The problem with databases that support arbitrary cardinality and dimensionality is that you need to build them from scratch right now. You can start with a column-store database and adapt it to support arbitrary field cardinality, but that's homebrewing. Once you have the database problem solved, you need to solve the analysis and presentation problems leveraging your completely fluid data-model.

This is a hard problem, and it's hard enough you can build and finance a company to solve it. This is exactly what honeycomb.io did and is doing, and why the future of telemetry will see much less insourcing. Jaeger is the closest we have to an open source system that does all this, but it has to rely on a database to make it work; currently that's either Elasticsearch or Cassandra. The industry needs to see an open source database that can handle both cardinality and dimensionality, we and just don't have it yet.
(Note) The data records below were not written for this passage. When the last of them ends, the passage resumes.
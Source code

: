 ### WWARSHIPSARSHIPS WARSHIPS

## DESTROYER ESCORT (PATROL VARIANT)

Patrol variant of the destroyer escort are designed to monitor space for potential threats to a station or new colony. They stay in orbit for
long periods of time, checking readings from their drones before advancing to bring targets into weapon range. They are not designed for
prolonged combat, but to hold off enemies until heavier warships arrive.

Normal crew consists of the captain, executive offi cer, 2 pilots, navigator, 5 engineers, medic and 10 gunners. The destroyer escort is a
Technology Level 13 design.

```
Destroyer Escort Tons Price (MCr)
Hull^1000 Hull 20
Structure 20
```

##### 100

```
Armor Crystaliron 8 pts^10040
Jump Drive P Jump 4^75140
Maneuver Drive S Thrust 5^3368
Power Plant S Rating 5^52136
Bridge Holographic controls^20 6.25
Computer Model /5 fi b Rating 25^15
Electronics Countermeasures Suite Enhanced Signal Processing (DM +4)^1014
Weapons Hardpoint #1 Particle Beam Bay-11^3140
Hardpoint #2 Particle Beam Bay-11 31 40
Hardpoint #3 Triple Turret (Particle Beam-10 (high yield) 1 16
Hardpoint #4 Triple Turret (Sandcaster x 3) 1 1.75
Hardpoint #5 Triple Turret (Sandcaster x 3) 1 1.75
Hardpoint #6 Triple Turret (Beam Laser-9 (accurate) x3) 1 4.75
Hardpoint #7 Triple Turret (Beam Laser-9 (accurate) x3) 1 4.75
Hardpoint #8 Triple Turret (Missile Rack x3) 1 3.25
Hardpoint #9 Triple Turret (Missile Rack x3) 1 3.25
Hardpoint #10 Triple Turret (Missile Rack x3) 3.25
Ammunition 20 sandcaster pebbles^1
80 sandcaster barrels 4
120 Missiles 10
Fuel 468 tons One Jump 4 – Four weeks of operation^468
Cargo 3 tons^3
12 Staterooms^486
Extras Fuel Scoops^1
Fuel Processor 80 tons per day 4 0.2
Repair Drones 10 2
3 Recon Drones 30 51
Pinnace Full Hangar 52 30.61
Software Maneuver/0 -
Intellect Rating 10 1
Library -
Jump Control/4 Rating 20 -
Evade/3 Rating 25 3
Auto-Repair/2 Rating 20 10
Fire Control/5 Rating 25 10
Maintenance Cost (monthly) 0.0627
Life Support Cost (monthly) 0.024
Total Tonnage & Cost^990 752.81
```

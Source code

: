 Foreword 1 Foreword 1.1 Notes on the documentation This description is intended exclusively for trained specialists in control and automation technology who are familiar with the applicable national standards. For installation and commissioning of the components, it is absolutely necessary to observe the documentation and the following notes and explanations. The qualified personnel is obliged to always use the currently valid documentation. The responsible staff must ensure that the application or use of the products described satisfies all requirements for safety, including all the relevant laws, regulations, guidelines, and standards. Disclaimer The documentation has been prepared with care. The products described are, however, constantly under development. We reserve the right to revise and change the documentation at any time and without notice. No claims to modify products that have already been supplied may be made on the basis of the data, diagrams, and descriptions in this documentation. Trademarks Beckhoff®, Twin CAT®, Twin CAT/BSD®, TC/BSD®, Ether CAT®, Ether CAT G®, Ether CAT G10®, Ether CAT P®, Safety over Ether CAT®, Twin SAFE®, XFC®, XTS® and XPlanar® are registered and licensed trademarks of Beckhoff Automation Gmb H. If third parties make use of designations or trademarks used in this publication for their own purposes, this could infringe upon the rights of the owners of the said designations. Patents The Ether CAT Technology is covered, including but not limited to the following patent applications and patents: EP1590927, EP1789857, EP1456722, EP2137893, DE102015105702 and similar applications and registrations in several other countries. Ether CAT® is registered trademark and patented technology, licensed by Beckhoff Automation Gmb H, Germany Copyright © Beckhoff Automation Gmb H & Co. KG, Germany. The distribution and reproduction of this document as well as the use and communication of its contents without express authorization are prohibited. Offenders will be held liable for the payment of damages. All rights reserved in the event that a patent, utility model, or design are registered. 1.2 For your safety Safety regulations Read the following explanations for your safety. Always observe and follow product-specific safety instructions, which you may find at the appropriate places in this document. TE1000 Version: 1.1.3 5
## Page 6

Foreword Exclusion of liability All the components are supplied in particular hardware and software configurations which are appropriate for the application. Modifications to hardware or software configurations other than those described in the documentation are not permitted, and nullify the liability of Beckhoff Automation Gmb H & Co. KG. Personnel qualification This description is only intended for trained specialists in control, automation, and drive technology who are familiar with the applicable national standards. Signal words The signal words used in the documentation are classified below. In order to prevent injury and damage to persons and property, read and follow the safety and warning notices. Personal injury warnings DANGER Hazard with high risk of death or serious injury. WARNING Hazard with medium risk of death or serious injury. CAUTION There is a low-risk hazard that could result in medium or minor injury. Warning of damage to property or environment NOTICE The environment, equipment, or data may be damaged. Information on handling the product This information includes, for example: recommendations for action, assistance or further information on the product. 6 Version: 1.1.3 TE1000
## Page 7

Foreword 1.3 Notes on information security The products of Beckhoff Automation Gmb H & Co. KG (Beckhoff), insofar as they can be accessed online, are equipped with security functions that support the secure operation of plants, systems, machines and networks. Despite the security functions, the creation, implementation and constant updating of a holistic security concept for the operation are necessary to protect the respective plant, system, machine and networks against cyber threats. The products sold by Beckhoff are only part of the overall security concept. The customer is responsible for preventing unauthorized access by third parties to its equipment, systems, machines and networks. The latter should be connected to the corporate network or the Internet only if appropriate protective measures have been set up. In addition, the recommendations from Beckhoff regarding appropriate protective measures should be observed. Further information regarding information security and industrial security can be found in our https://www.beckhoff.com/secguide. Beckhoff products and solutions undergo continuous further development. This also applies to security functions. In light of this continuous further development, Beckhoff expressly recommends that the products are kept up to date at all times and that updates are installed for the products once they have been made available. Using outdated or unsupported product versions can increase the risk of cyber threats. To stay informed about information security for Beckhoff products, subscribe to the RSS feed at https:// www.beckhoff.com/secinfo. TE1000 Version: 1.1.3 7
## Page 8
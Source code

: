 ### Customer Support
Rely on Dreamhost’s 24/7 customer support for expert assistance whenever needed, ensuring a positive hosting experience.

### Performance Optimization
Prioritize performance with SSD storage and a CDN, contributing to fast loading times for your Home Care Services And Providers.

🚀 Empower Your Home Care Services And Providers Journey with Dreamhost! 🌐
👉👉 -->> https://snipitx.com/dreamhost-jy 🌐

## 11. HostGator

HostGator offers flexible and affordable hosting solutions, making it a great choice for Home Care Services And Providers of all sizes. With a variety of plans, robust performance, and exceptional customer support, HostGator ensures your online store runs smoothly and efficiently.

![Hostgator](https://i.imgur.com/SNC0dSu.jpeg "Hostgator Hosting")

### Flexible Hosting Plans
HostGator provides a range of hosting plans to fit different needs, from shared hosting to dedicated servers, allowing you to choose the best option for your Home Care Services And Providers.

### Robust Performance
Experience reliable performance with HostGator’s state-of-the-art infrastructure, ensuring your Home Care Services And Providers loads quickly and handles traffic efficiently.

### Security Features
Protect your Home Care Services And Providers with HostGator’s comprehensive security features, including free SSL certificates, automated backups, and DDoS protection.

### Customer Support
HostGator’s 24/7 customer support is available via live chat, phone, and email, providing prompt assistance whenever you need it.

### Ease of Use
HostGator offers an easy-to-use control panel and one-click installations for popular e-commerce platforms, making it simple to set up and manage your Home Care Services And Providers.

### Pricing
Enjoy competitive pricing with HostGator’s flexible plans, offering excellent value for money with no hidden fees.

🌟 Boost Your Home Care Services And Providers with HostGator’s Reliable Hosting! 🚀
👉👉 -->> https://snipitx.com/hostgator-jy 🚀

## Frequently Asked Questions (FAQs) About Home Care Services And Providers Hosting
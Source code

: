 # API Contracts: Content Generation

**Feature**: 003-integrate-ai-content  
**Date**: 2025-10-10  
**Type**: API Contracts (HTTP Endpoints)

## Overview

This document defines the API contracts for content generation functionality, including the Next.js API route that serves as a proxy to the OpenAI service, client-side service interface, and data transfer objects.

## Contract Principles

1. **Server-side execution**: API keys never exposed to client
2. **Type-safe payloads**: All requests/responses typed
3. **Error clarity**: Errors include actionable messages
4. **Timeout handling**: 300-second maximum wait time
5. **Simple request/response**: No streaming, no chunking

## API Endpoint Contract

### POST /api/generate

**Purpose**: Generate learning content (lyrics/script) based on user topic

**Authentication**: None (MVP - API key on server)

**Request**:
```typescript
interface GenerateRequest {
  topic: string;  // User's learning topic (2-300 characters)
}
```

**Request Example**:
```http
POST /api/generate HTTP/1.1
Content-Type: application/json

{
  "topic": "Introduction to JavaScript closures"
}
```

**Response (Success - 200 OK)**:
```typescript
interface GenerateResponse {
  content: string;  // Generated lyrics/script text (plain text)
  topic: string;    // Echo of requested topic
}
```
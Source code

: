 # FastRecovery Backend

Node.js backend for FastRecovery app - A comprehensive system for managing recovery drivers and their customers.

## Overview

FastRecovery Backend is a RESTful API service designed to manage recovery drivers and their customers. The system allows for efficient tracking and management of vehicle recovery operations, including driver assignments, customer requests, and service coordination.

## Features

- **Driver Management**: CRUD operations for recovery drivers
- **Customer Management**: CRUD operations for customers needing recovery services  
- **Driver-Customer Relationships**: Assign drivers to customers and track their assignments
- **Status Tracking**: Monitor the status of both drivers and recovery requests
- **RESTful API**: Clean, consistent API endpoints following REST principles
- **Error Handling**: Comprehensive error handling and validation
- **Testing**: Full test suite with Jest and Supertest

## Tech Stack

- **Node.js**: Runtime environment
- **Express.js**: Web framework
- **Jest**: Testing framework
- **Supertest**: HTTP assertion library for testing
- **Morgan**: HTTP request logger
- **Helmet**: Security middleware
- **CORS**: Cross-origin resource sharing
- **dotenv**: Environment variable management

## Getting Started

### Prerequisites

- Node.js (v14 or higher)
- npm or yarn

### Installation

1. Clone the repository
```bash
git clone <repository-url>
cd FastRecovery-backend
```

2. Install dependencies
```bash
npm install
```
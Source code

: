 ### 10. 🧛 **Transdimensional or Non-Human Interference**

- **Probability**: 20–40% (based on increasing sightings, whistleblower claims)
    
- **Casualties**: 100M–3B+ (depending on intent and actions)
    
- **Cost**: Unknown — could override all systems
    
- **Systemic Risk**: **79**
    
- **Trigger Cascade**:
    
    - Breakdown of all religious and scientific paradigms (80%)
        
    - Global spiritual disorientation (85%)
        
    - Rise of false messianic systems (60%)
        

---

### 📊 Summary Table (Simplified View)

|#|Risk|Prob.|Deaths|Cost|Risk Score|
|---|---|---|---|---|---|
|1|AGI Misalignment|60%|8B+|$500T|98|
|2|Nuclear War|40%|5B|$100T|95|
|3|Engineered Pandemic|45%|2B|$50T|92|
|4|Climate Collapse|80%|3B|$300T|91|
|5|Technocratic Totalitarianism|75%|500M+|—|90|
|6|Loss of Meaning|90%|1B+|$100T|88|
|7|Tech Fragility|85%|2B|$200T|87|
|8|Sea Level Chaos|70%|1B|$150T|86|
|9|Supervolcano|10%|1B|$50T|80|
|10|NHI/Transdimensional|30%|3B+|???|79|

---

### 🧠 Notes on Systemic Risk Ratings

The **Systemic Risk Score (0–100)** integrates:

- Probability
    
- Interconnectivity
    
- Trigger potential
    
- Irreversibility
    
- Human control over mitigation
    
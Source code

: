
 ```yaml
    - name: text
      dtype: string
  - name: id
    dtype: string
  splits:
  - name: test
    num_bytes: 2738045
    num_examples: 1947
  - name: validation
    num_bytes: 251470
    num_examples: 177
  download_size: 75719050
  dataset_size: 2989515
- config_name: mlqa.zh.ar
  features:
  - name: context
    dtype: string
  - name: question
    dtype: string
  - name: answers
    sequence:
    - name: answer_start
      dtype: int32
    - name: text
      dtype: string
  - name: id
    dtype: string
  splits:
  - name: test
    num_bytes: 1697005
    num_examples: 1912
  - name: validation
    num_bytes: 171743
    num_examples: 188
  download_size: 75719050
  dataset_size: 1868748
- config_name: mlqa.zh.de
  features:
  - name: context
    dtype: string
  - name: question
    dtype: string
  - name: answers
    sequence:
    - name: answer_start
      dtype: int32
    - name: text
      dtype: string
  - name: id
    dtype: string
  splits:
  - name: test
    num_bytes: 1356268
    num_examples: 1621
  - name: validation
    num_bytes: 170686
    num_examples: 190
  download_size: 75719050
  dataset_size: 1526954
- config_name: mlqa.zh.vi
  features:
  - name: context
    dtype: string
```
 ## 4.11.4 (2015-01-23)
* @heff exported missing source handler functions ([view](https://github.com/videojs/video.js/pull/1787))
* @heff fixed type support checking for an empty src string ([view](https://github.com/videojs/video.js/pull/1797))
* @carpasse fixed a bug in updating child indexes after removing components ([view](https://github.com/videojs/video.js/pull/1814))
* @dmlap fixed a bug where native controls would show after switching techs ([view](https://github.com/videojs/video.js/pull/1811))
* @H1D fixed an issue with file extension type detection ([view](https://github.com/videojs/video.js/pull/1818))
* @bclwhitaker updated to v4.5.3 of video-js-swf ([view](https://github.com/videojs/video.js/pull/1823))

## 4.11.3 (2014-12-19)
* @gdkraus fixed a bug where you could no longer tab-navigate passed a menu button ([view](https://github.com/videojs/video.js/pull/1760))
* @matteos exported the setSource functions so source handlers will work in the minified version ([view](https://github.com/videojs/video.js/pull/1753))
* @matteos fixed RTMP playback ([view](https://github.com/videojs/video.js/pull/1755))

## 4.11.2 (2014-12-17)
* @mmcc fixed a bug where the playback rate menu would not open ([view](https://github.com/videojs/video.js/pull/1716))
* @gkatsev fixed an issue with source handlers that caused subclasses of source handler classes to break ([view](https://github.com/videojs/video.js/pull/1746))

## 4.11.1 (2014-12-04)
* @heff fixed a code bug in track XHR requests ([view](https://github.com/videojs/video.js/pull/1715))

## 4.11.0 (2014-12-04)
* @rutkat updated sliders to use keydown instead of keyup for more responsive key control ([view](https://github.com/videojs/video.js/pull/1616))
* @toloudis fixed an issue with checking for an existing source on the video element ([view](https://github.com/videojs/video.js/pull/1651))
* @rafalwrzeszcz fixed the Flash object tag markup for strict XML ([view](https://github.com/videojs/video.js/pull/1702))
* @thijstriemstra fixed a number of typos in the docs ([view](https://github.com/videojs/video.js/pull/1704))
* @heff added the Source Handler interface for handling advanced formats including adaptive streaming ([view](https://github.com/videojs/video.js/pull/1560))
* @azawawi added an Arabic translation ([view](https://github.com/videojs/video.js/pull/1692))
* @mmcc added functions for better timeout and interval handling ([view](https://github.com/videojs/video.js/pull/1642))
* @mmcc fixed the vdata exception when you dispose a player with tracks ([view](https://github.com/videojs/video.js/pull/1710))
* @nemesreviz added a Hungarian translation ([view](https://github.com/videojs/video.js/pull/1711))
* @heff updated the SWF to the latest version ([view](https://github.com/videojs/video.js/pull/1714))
The typical flow of telemetry usage in a growing startup these days is roughly:

  1. Small stage: SaaS for everything that isn't business-code, including telemetry.
  2. Medium stage: Change SaaS providers for cost-savings based on changed computing patterns.
  3. Large stage: Start considering insourcing telemetry systems to save SaaS provider costs. Viable because at this stage you have enough engineering talent that this doesn't seem like a completely terrible idea.
  4. Enterprise stage: If insourcing hasn't happened yet for at least one system, it'll happen here.
  5. Industry dominance stage: Open source (or become a major contributor to) the telemetry systems being used.

The constraints of the perfect telemetry database mean that SaaS use -- through stand-alone telemetry companies like Honeycomb or the offering from your cloud provider -- will persist much deeper into the growth cycle. There is a reason that the engineering talent behind the Cloud Native Computing Foundation largely comes from the biggest tech companies on the planet, it is in their interests to provide good enough solutions to provide internal systems that are competitive with the SaaS providers. Those internal systems wont be quite as featured as the SaaS providers; but when you're doing internal telemetry for cost savings, having an 80% solution feels pretty great for what would otherwise be a $2M/month contract.

For the rest of us? SaaS. We'll just have to get used to an outside party holding all of our engineering data.